I was born and raised in Opotiki. I come to Auckland to train on the track with my coach. At home I train on the road. I've got spina bifida, I've always been in a wheelchair and


I've always been a keen sportsman.

Wheelchair racing is individual. If you don't win, you can't blame anyone else. And I like speed. You get up to about 35km, sometimes faster, on the road. I train six days a week, twice a day; 15km before breakfast and speed and endurance training in the afternoon.

That means up hills and sprints. I've been a wheelchair sprinter for six and a half years. The frame of my chair is made of aeroplane aluminium and the wheels are carbon fibre. To move forward you punch on the wheels instead of grabbing the rim. I wear special leather gloves; a pair lasts about a season. I hold world records for the 800m, the 1500m and the 5km. I'm still ranked as a junior, under 20, but from now on I'm choosing to race as a senior.

My dream goal is a medal at the Commonwealths.

This year, I'm taking a break from my sport and recreation diploma studies. I'll pick it up again next year. It's  helpful for my racing because it teaches you about nutrition and muscles and stuff. Fundraising is  routine now. I need to go overseas to race so

I can make sure I get good times and that I'm on top of my competition.

Daniel Holt, 18. Blind swimming

I'm in Year 13 and a prefect at Long Bay College. I train four times a week at the Millennium Pool and four times a week in the Milford Primary School pool. For the Paralympics I'm called S13  [to see what those with perfect vision can see at a distance of 60m, Daniel would need to be at 6m to see].

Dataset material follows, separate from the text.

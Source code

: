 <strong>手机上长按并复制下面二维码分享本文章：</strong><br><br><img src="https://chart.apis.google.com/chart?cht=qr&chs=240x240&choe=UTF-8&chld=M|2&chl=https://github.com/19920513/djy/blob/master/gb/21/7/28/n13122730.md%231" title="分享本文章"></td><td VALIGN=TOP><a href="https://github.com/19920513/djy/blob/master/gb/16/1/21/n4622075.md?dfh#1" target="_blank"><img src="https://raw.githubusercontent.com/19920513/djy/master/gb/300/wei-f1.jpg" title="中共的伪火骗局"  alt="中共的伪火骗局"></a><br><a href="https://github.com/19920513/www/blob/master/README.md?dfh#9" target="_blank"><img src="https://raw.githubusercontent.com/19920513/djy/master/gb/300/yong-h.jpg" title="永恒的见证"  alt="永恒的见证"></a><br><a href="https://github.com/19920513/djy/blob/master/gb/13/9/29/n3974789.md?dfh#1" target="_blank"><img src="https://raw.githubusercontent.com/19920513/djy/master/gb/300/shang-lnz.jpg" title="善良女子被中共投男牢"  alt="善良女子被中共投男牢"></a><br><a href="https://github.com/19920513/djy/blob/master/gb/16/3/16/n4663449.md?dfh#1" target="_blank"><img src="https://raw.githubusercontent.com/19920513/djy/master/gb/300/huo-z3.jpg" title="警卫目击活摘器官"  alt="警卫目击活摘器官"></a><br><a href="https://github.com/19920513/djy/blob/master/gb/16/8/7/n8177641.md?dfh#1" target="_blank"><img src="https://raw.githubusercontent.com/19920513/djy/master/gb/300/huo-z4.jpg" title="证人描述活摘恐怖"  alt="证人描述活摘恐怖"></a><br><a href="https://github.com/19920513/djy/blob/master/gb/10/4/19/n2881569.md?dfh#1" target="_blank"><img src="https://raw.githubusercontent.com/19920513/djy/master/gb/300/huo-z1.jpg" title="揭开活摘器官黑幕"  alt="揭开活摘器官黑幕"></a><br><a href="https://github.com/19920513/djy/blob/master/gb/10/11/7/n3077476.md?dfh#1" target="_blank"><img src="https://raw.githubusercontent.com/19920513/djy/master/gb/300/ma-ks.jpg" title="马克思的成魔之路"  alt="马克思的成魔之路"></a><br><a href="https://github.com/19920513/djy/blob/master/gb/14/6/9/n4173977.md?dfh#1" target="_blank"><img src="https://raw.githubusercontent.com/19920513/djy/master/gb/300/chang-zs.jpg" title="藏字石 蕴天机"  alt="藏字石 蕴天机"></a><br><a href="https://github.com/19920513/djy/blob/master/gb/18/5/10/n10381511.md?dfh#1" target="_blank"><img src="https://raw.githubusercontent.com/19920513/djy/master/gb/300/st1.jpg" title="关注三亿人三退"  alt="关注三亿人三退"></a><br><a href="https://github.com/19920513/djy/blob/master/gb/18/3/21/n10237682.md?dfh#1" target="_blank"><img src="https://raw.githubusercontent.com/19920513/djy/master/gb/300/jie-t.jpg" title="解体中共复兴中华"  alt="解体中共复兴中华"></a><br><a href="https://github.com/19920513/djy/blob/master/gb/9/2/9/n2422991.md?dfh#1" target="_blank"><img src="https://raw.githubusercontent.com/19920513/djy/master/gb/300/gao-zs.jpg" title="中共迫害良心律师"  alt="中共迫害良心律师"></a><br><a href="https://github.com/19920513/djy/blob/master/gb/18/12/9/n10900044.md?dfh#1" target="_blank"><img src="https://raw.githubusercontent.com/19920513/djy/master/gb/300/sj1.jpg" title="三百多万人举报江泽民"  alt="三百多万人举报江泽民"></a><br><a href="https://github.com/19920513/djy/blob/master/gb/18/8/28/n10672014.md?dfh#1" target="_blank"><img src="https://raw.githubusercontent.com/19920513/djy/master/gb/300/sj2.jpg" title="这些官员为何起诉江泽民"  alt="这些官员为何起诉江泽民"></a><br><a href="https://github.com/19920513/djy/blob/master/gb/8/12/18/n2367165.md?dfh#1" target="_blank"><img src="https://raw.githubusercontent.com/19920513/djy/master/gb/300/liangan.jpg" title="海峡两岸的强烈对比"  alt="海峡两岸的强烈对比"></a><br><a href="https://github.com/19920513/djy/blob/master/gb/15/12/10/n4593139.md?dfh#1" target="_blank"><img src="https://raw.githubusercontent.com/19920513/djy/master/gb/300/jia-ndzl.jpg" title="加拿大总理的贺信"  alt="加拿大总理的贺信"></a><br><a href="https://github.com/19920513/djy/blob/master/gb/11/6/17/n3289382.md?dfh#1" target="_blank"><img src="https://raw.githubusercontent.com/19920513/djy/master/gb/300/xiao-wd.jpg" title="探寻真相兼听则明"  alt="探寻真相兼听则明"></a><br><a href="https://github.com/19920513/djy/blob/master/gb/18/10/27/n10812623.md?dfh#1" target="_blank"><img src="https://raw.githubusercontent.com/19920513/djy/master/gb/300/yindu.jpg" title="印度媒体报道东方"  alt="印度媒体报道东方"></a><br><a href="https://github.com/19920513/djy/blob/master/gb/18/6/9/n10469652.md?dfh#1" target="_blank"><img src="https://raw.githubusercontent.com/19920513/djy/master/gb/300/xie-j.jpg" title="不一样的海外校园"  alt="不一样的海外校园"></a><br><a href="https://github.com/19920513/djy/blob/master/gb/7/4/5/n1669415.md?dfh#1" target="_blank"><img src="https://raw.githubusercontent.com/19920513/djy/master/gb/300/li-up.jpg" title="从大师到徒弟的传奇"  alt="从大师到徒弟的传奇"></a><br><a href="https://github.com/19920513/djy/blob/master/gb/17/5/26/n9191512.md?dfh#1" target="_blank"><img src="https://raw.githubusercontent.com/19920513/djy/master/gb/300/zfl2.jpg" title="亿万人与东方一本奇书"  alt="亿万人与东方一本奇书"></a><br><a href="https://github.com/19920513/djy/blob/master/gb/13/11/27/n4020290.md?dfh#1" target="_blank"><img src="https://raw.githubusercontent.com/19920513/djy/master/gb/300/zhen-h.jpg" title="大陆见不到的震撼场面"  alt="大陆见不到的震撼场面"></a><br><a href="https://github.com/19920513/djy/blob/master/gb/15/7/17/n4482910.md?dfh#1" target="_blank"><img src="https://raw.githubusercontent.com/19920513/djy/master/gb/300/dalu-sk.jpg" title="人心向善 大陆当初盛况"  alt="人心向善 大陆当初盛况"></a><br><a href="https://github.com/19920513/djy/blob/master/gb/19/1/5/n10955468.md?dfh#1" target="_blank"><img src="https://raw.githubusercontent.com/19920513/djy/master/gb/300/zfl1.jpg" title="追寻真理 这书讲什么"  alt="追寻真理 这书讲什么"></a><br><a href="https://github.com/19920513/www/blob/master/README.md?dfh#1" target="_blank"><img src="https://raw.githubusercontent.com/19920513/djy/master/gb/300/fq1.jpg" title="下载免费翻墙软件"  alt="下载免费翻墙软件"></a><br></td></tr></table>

I also have photophobia so, in bright lights, it's harder for me to see. When I was born, my opthalmologist said I was going to be fully blind.

I've always been encouraged to swim from a young age. I used to swim twice a week then, in 2007, I went to a Blind Sport NZ camp and I've been swimming competitively ever since. Blind Sport took me to Colorado for the  International Blind Sports Federation World Student Champs and I got five golds.

Last year, I went back and got five golds and five silvers.

The 400m free is my specialty. This year, I've already been to the British Disabled Swim Champs where I swam two Oceania records for the 400m and 100m fly. I'm ranked first in the world for the open 400m free. I hold five open short-course records and three open long-course records.

I'm taking five subjects this year and, at the moment, I'm passing. Next year, I hope to study business at Massey University, just part-time so I can keep focusing on my swimming.

The amount of fundraising I'll need to do will depend on my performance at competitions leading up to 2012. I'll probably need to apply for scholarships and grants.

Getting to the Paralympics would mean realising a goal and showing what I can achieve despite what I'm missing.

I'm proving it to myself as much as to others.